ASSIGNED TASK » Among the lines below, count those with "Alzbeta". Give the total alone.

RECORDS TO USE »
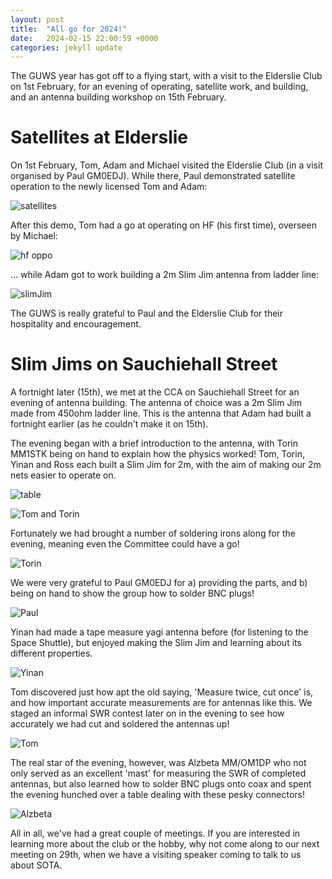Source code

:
 ```yaml
---
layout: post
title:  "All go for 2024!"
date:   2024-02-15 22:00:59 +0000
categories: jekyll update
---
```


The GUWS year has got off to a flying start, with a visit to the Elderslie Club on 1st February, for an evening of operating, satellite work, and building, and an antenna building workshop on 15th February.

# Satellites at Elderslie
On 1st February, Tom, Adam and Michael visited the Elderslie Club (in a visit organised by Paul GM0EDJ). While there, Paul demonstrated satellite operation to the newly licensed Tom and Adam:

![satellites](/images/satellites1.jpg)

After this demo, Tom had a go at operating on HF (his first time), overseen by Michael:

![hf oppo](/images/satellites2.jpg)

... while Adam got to work building a 2m Slim Jim antenna from ladder line:

![slimJim](/images/satellites3.jpg)

The GUWS is really grateful to Paul and the Elderslie Club for their hospitality and encouragement.

# Slim Jims on Sauchiehall Street

A fortnight later (15th), we met at the CCA on Sauchiehall Street for an evening of antenna building. The antenna of choice was a 2m Slim Jim made from 450ohm ladder line. This is the antenna that Adam had built a fortnight earlier (as he couldn't make it on 15th).

The evening began with a brief introduction to the antenna, with Torin MM1STK being on hand to explain how the physics worked! Tom, Torin, Yinan and Ross each built a Slim Jim for 2m, with the aim of making our 2m nets easier to operate on.

![table](/images/slimjim1.jpg)

![Tom and Torin](/images/slimjim2.jpg)

Fortunately we had brought a number of soldering irons along for the evening, meaning even the Committee could have a go!

![Torin](/images/slimjim3.jpg)

We were very grateful to Paul GM0EDJ for a) providing the parts, and b) being on hand to show the group how to solder BNC plugs!

![Paul](/images/slimjim4.jpg)

Yinan had made a tape measure yagi antenna before (for listening to the Space Shuttle), but enjoyed making the Slim Jim and learning about its different properties.

![Yinan](/images/slimjim5.jpg)

Tom discovered just how apt the old saying, 'Measure twice, cut once' is, and how important accurate measurements are for antennas like this. We staged an informal SWR contest later on in the evening to see how accurately we had cut and soldered the antennas up!

![Tom](/images/slimjim6.jpg)

The real star of the evening, however, was Alzbeta MM/OM1DP who not only served as an excellent 'mast' for measuring the SWR of completed antennas, but also learned how to solder BNC plugs onto coax and spent the evening hunched over a table dealing with these pesky connectors!

![Alzbeta](/images/slimjim7.jpg)

All in all, we've had a great couple of meetings. If you are interested in learning more about the club or the hobby, why not come along to our next meeting on 29th, when we have a visiting speaker coming to talk to us about SOTA.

EXPECTED ANSWER » 2